Selon Le Monde, qui relaie des chiffres de la DCRI et de la DGSE, "de 180 à 200 personnes" se sont rendues sur le sol syrien pour se battre. Manuel Valls détaille, lui, dans Libération: "outre les 50 Français encore sur place et les 40 en transit pour la Syrie, les 30 autres revenus dans l'Hexagone sont sous haute surveillance".

> Qui les surveille?

"La surveillance est réalisée par la Direction centrale du renseignement Intérieur (DCRI), en collaboration avec la Direction générale de la sécurité extérieure (DGSE) et aussi avec les services alliés, en Turquie et en Jordanie, qui sont des lieux de passage priviliégiés", précise Louis Caprioli.

Ces services donnent ainsi une "photographie de la mouvance jihadiste qui se déplace en Syrie en passant par la Turquie".

> De quels moyens d'action dispose-t-on pour prévenir les risques de terrorisme?

Pour Louis Caprioli, la difficulté c'est de disposer d'informations concernant leur activité, afin de pouvoir ouvrir une enquête judiciaire. "Le seul fait de se rendre en Syrie ne constitue pas une infraction. Il faudrait des preuves que cette personne a combattu, a tué des gens", explique-t-il.

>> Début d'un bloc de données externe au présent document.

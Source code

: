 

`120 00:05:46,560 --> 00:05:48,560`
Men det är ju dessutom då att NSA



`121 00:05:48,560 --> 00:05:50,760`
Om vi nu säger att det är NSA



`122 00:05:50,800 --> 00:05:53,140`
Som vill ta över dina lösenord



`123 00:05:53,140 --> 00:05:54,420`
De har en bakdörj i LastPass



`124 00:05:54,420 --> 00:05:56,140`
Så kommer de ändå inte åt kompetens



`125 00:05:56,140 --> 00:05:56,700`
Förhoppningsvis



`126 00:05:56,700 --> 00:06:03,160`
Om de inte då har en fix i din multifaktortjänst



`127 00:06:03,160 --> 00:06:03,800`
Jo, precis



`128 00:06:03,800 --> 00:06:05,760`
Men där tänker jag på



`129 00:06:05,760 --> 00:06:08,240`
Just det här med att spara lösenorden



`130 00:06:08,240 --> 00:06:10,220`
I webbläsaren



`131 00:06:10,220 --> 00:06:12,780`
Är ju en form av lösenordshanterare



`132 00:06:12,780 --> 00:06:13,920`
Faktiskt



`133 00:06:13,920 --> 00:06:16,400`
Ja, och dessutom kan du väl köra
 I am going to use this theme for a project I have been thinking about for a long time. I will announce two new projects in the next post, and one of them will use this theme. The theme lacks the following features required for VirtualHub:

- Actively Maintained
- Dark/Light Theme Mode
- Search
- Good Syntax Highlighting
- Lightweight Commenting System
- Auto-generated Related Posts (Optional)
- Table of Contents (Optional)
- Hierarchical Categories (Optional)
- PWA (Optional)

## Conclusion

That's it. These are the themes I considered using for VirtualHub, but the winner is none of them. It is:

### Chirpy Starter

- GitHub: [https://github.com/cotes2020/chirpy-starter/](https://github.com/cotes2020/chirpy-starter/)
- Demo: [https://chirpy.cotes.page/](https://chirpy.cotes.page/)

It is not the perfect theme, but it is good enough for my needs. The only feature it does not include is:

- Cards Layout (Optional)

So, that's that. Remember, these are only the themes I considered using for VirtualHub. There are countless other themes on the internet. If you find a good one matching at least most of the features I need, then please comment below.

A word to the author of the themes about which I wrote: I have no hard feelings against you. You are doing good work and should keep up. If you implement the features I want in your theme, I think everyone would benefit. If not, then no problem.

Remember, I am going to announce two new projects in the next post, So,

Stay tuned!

"Et puis la France se trouve dans une situation délicate, condamnant d'un côté le régime de Bachar al-Assad et apportant de l'autre son soutien à l'armée syrienne libre. Beaucoup de gens qui vont combattre en Syrie ne rejoignent pas l'armée syrienne libre, explique Louis Caprioli, mais les groupes jihadistes, en particulier le Front Al-Nosra (NDLR organisation classée comme terroriste par l'ONU)".

"Dès leur retour en France, ces personnes sont placées sous surveillance physique, écoutes techniques. En fonction des éléments recueillis, on ouvre une enquête judiciaire. Faute de preuves, on dispose de l'association de malfaiteurs en relation avec une entreprise terroriste, mais c'est assez faible. Au niveau législatif, on est mal armés pour répondre à ces nouveaux jihadistes, qui vont sur des terres de jihad aussi soutenues par les Européens", estime Louis Caprioli.

"Le travail consiste à empêcher que ces gens, à leur retour sur le territoire, ne passent pas à l'acte parce qu'ils se sont radicalisés en Syrie, où ils ont appris les techniques terroristes, analyse l'ancien responsable de la DST. Il faut que le dossier soit solide pour que la justice puisse interpeller les gens. Pour lutter contre cette éventuelle menace, les pouvoirs publics se trouvent dans une situation difficile".